Regulator will send a proposal to the SEC that could limit those with industry ties from serving on panels.
As part of a round of sweeping rule changes approved by the Financial Industry Regulatory Authority Inc.'s Board of Governors Thursday, the regulator authorized a new rule that could reduce the number of Wall Street veterans who serve on public arbitration panels.
The proposed amendment, which will now head to the Securities and Exchange Commission for public comment and approval, draws a bright line around which of Finra's 6,400 arbitrators can call themselves “public.”
Under the new rule, anyone who “worked in the financial industry for any duration during their careers would always be classified as nonpublic arbitrators,” Finra said in a notice published to its website.
Finra's current rules state that those who have been out of the industry for five years and spent less than 20 years working in the financial services industry are allowed to participate as public arbitrators, providing that they don't have additional disclosure issues such as a close relative who represents the securities industry.
The rule also importantly blocks securities lawyers for either brokers, firms or investors for representing themselves as public arbitrators if they derive a “significant part of their business” from financial services cases, according to the notice.
That would diverge from current rules, which allow attorneys whose firms have more than $50,000 or more than 10% of revenue coming from financial services firms to serve after two years and don't restrict those who work with investors.

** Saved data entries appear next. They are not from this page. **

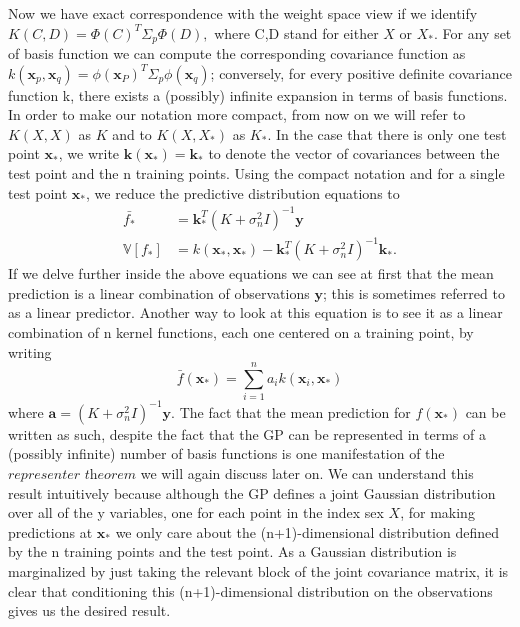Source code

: \documentclass[12pt,a4paper,oneside]{book}
\theoremstyle{plain}
\theoremstyle{definition}
\begin{document}
{\vspace{2mm}
\noindent
Now we have exact correspondence with the weight space view if we identify $K(C,D)=\Phi(C)^T \Sigma_p \Phi(D),$ where C,D stand for either $X$ or $X_*$. For any set of basis function we can compute the corresponding covariance function as $k(\bm{x}_p,\bm{x}_q)=\phi(\bm{x}_P)^T\Sigma_p\phi(\bm{x}_q)$; conversely, for every positive definite covariance function k, there exists a (possibly) infinite expansion in terms of basis functions. 
\vspace{3mm}\newline
In order to make our notation more compact, from now on we will refer to $K(X,X)$ as $K$ and to $K(X,X_*)$ as $K_*$. In the case that there is only one test point $\bm{x}_*$, we write $\bm{k}(\bm{x}_*)=\bm{k}_*$ to denote the vector of covariances between the test point and the n training points. Using the compact notation and for a single test point $\bm{x}_*$, we reduce the predictive distribution equations to 
\begin{align*}
\bar{f_*}&=\bm{k}_*^T(K+\sigma_n^2I)^{-1}\bm{y} \\
\mathbb{V}[f_*]&=k(\bm{x}_*,\bm{x}_*)-\bm{k}_*^T(K+\sigma_n^2I)^{-1}\bm{k}_*.
\end{align*}
If we delve further inside the above equations we can see at first that the mean prediction is a linear combination of observations $\bm{y}$; this is sometimes referred to as a linear predictor. Another way to look at this equation is to see it as a linear combination of n kernel functions, each one centered on a training point, by writing $$\bar{f}(\bm{x}_*)=\sum_{i=1}^n a_i k(\bm{x}_i,\bm{x}_*)$$ where $\bm{a}=(K+\sigma_n^2I)^{-1}\bm{y}.$ The fact that the mean prediction for $f(\bm{x}_*)$ can be written as such, despite the fact that the GP can be represented in terms of a (possibly infinite) number of basis functions is one manifestation of the $\textit{representer theorem}$ we will again discuss later on. 
\vspace{3mm}\newline
We can understand this result intuitively because although the GP defines a joint Gaussian distribution over all of the y variables, one for each point in the index sex $X$, for making predictions at $\bm{x}_*$ we only care about the (n+1)-dimensional distribution defined by the n training points and the test point. As a Gaussian distribution is marginalized by just taking the relevant block of the joint covariance matrix, it is clear that conditioning this (n+1)-dimensional distribution on the observations gives us the desired result.  

}
\end{document}

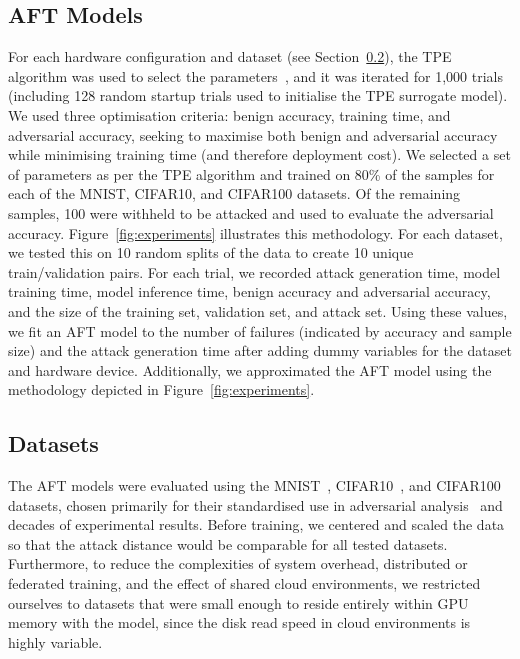 \documentclass[conference]{IEEEtran}%
\begin{document}
\subsection{AFT Models}

For each hardware configuration and dataset (see Section~\ref{datasets}), the TPE algorithm was used to select the parameters~\cite{ozaki2020multiobjective,zitzler2008quality}, and it was iterated for 1,000 trials (including 128 random startup trials used to initialise the TPE surrogate model).
We used three optimisation criteria: benign accuracy, training time, and adversarial accuracy, seeking to maximise both benign and adversarial accuracy while minimising training time (and therefore deployment cost). 
We selected a set of parameters as per the TPE algorithm and trained on 80\% of the samples for each of the MNIST, CIFAR10, and CIFAR100 datasets. Of the remaining samples, 100 were withheld to be attacked and used to evaluate the adversarial accuracy. Figure~\ref{fig:experiments} illustrates this methodology. 
For each dataset, we tested this on 10 random splits of the data to create 10 unique train/validation pairs. For each trial, we recorded attack generation time, model training time, model inference time, benign accuracy and adversarial accuracy, and the size of the training set, validation set, and attack set. 
Using these values, we fit an AFT model to the number of failures (indicated by accuracy and sample size) and the attack generation time after adding dummy variables for the dataset and hardware device. Additionally, we approximated the AFT model using the methodology depicted in Figure~\ref{fig:experiments}.


\subsection{Datasets}
\label{datasets}
The AFT models were evaluated using the MNIST~\cite{mnist}, CIFAR10~\cite{cifar}, and CIFAR100~\cite{cifar} datasets, chosen primarily for their standardised use in adversarial analysis~\cite{madry2017towards,croce_reliable_2020,carlini_towards_2017,deepfool} and decades of experimental results.
Before training, we centered and scaled the data so that the attack distance would be comparable for all tested datasets. Furthermore, to reduce the complexities of system overhead, distributed or federated training, and the effect of shared cloud environments, we restricted ourselves to datasets that were small enough to reside entirely within GPU memory with the model, since the disk read speed in cloud environments is highly variable.
\end{document}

Attorneys, however, would have the option to reapply to serve as arbitrators a “cooling off” period, according to Finra's notice.

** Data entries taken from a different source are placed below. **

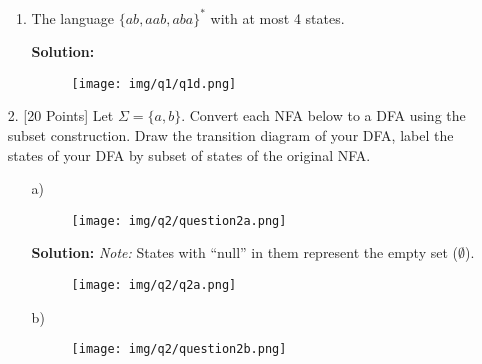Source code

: \documentclass[12pt]{article}
\begin{document}
\begin{spacing}{1.5}
\begin{enumerate}
\begin{enumerate}
                        \item The language $\{ab,aab,aba \}^*$ with at most 4 states.

                              \textbf{Solution:}

                              \begin{figure}[h!]
                                    \centering
                                    \texttt{[image: img/q1/q1d.png]}
                              \end{figure}

                  \end{enumerate}

                  \newpage
            \item[2.] [20 Points] Let $\Sigma = \{a,b \}$. Convert each NFA below to a DFA using the subset construction. Draw the transition diagram of your DFA, label the states of your DFA by subset of states of the original NFA.

                  \begin{enumerate}
                        \item[] a)
                              \begin{figure}[h!]
                                    \centering
                                    \texttt{[image: img/q2/question2a.png]}
                              \end{figure}

                              \textbf{Solution:} \textit{Note:} States with ``null'' in them represent the empty set ($\emptyset$).

                              \begin{figure}[h!]
                                    \centering
                                    \texttt{[image: img/q2/q2a.png]}
                              \end{figure}

                              \newpage

                        \item[] b)
                              \begin{figure}[h!]
                                    \centering
                                    \texttt{[image: img/q2/question2b.png]}
                              \end{figure}


\end{enumerate}
\end{enumerate}
\end{spacing}
\end{document}
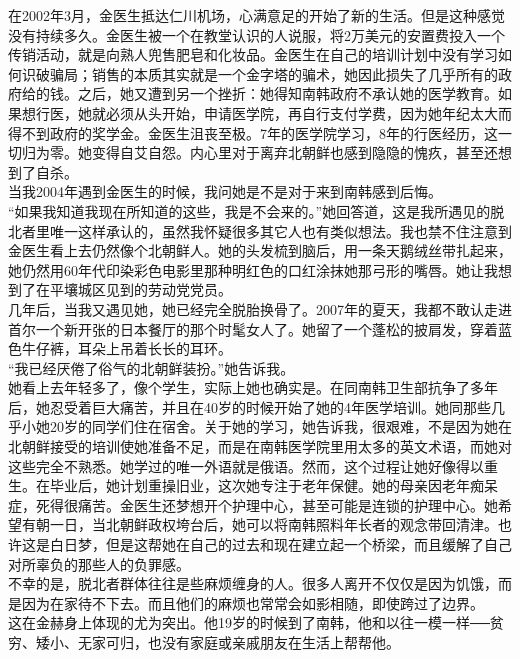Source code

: 在2002年3月，金医生抵达仁川机场，心满意足的开始了新的生活。但是这种感觉没有持续多久。金医生被一个在教堂认识的人说服，将2万美元的安置费投入一个传销活动，就是向熟人兜售肥皂和化妆品。金医生在自己的培训计划中没有学习如何识破骗局；销售的本质其实就是一个金字塔的骗术，她因此损失了几乎所有的政府给的钱。之后，她又遭到另一个挫折：她得知南韩政府不承认她的医学教育。如果想行医，她就必须从头开始，申请医学院，再自行支付学费，因为她年纪太大而得不到政府的奖学金。金医生沮丧至极。7年的医学院学习，8年的行医经历，这一切归为零。她变得自艾自怨。内心里对于离弃北朝鲜也感到隐隐的愧疚，甚至还想到了自杀。\\

当我2004年遇到金医生的时候，我问她是不是对于来到南韩感到后悔。\\

“如果我知道我现在所知道的这些，我是不会来的。”她回答道，这是我所遇见的脱北者里唯一这样承认的，虽然我怀疑很多其它人也有类似想法。我也禁不住注意到金医生看上去仍然像个北朝鲜人。她的头发梳到脑后，用一条天鹅绒丝带扎起来，她仍然用60年代印染彩色电影里那种明红色的口红涂抹她那弓形的嘴唇。她让我想到了在平壤城区见到的劳动党党员。\\

几年后，当我又遇见她，她已经完全脱胎换骨了。2007年的夏天，我都不敢认走进首尔一个新开张的日本餐厅的那个时髦女人了。她留了一个蓬松的披肩发，穿着蓝色牛仔裤，耳朵上吊着长长的耳环。\\

“我已经厌倦了俗气的北朝鲜装扮。”她告诉我。\\

她看上去年轻多了，像个学生，实际上她也确实是。在同南韩卫生部抗争了多年后，她忍受着巨大痛苦，并且在40岁的时候开始了她的4年医学培训。她同那些几乎小她20岁的同学们住在宿舍。关于她的学习，她告诉我，很艰难，不是因为她在北朝鲜接受的培训使她准备不足，而是在南韩医学院里用太多的英文术语，而她对这些完全不熟悉。她学过的唯一外语就是俄语。然而，这个过程让她好像得以重生。在毕业后，她计划重操旧业，这次她专注于老年保健。她的母亲因老年痴呆症，死得很痛苦。金医生还梦想开个护理中心，甚至可能是连锁的护理中心。她希望有朝一日，当北朝鲜政权垮台后，她可以将南韩照料年长者的观念带回清津。也许这是白日梦，但是这帮她在自己的过去和现在建立起一个桥梁，而且缓解了自己对所辜负的那些人的负罪感。\\

不幸的是，脱北者群体往往是些麻烦缠身的人。很多人离开不仅仅是因为饥饿，而是因为在家待不下去。而且他们的麻烦也常常会如影相随，即使跨过了边界。\\

这在金赫身上体现的尤为突出。他19岁的时候到了南韩，他和以往一模一样──贫穷、矮小、无家可归，也没有家庭或亲戚朋友在生活上帮帮他。\\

Finra spokeswoman Nancy Condon declined to define how long that could be.
“With this proposal we have tried to meet concerns that we have heard from both the industry and from investors about how we classify arbitrators,” said Jack Brennan, lead governor and chairman of The Vanguard Group Inc. “It feels like a good balance has been achieved here.”
As of the end of last year, Finra had 3,562 public arbitrators and 2,864 nonpublic arbitrators. The regulator doesn't disclose how many may have to reclassify if the new definitions received final approval.
Industry trade groups such as the Securities Industry and Financial Markets Association think that it could unfairly work to exclude industry experts as Finra has worked in past years to make it easier for claimants to request panels of all public arbitrators.
Investor protection groups, such as the Public Investors Arbitration Bar Association, which represents about 350 attorneys, said that they support the move, even if it means that some of their attorneys have to reclassify.
“Finra chose a bright-line rule as opposed to picking an arbitrary period of time,” said the group's president, Jason Doss of The Doss Firm. “And PIABA thinks that's a victory for claimants.”
The proposed amendment was moved forward along with rule proposals related to Finra's BrokerCheck link and the ability to condition settlements on expungement.